Which probably wouldn't matter at all. So-what if they remembered him? He hadn't done anything illegal here. And so-what if they thought he was odd? If he'd been a rich Buckhead businessman who'd decided on a whim to buy some clothes and wear them home nobody'd think twice.

But he wasn't a businessman. He was a former convict. Who wasn't supposed to leave New York. And so he paid fast and left.

He walked into a Hyatt and strolled past the fountains. Boggs had always loved hotels. They were places of adventure, where nothing was permanent, where you could always leave and go elsewhere if you weren't happy. He liked the meeting rooms, where every day there was a new group of people, learning things for their jobs or maybe learning a new skill, like real estate investing or how to become Mary Kay pink-Buick saleswomen.

Every guest in a hotel stayed there because they were traveling.

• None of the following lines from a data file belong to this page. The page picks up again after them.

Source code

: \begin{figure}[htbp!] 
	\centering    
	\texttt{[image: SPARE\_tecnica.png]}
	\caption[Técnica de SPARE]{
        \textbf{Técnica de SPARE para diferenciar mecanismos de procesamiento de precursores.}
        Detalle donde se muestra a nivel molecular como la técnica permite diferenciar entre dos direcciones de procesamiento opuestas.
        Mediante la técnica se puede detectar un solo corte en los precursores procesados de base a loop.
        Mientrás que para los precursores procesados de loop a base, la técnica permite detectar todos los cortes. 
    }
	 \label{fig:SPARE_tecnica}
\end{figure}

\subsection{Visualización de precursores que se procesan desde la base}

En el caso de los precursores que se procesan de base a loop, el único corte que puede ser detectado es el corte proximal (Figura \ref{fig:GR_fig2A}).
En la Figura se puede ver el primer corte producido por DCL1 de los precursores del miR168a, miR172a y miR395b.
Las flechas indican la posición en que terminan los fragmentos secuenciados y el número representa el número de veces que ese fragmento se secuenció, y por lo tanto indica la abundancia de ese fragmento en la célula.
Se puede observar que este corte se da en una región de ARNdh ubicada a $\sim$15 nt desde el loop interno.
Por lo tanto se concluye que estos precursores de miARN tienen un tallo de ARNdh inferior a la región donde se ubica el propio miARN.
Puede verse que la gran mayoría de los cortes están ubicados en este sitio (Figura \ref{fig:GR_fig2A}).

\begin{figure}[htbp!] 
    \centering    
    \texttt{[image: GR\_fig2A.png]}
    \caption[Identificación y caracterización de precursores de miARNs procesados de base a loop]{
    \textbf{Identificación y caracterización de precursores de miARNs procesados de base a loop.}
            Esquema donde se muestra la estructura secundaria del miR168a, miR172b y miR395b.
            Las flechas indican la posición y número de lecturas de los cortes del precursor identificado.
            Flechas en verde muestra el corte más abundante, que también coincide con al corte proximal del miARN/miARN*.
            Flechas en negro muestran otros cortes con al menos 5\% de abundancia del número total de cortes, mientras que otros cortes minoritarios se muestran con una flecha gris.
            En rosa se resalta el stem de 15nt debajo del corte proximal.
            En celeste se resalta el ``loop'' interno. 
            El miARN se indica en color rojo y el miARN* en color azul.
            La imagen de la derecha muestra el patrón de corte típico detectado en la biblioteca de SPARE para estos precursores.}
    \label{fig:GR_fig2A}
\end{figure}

And a traveling person, Randy Boggs knew, was a happy person.

He went into the washroom on one of the banquet room levels and, in a spotless stall, changed into his suit. He realized then that he was still wearing his beat-up loafers with the 1943 steel penny in the slit on the top. That afternoon he'd get some new shoes. Something fancy. Maybe alligator skin or snakeskin. He looked at himself in the mirror and decided he needed more color; he was pretty pale. And he didn't like his hair – very few men wore it slicked back the way he did nowadays. They wore it bushier and drier. So, after lunch: a haircut too.

He walked out of the John and into the coffee shop. He was seated and the waitress brought him an iced tea without his saying a word. He'd forgotten about this Southern custom. He ordered his second steak since he'd been Outside – a sandwich on garlic bread – and this one, along with the Michelob that went with it, was much better than the first. Boggs considered this his first real meal of freedom.

By three he'd bought new shoes and a new hairstyle and was thinking of taking the MARTA train out to the airport. But he liked the hotel so much he decided to stay the night.

He checked in, and asked for a room close to the ground.

"Yessir. Not a problem, sir."

He tried out the room and the bed and felt comforted by the closeness of the walls. He realized only then that he was uncomfortable in the spaciousness of Atlanta. With their tall, dark canyons of buildings, the streets of New York had made him feel less vulnerable. In Atlanta, he felt exposed. He took a nap in the darkened room and then went out for dinner. He saw an airline ticket office and went inside.

He walked up to the United counter. He asked the pretty ticket agent what was nice.

"Nice?"

"A nice place to go."

"Uh-"

"Outside of the country."

"Paris'd be beautiful. April in Paris, you know."

Randy Boggs shook his head. "Don't speak the language. Might be a problem."

"Interested in a vacation? We have a vacation service. Lots of good packages."

"Actually I was thinking 'bout moving." He saw a poster. Silver sand, exquisite blue water crashing onto it. "What's the Caribbean like?"

"I love it. I was to St Martin last year. Me and my girlfriends had us a fine time."

Man, that sand looked nice. He liked the idea. But then he frowned. "You know, my passport expired. Do you need a passport to go to any of those places?"

"Some countries you do. Some all you need is a birth certificate."

"How would I tell?"

"Maybe what you could do is buy a guidebook. There's a bookstore up the street. You make a right at the corner and it's right there."

"Now there's an idea."

"You might want to think about Hawaii. They got beaches there that've just as nice as the Islands."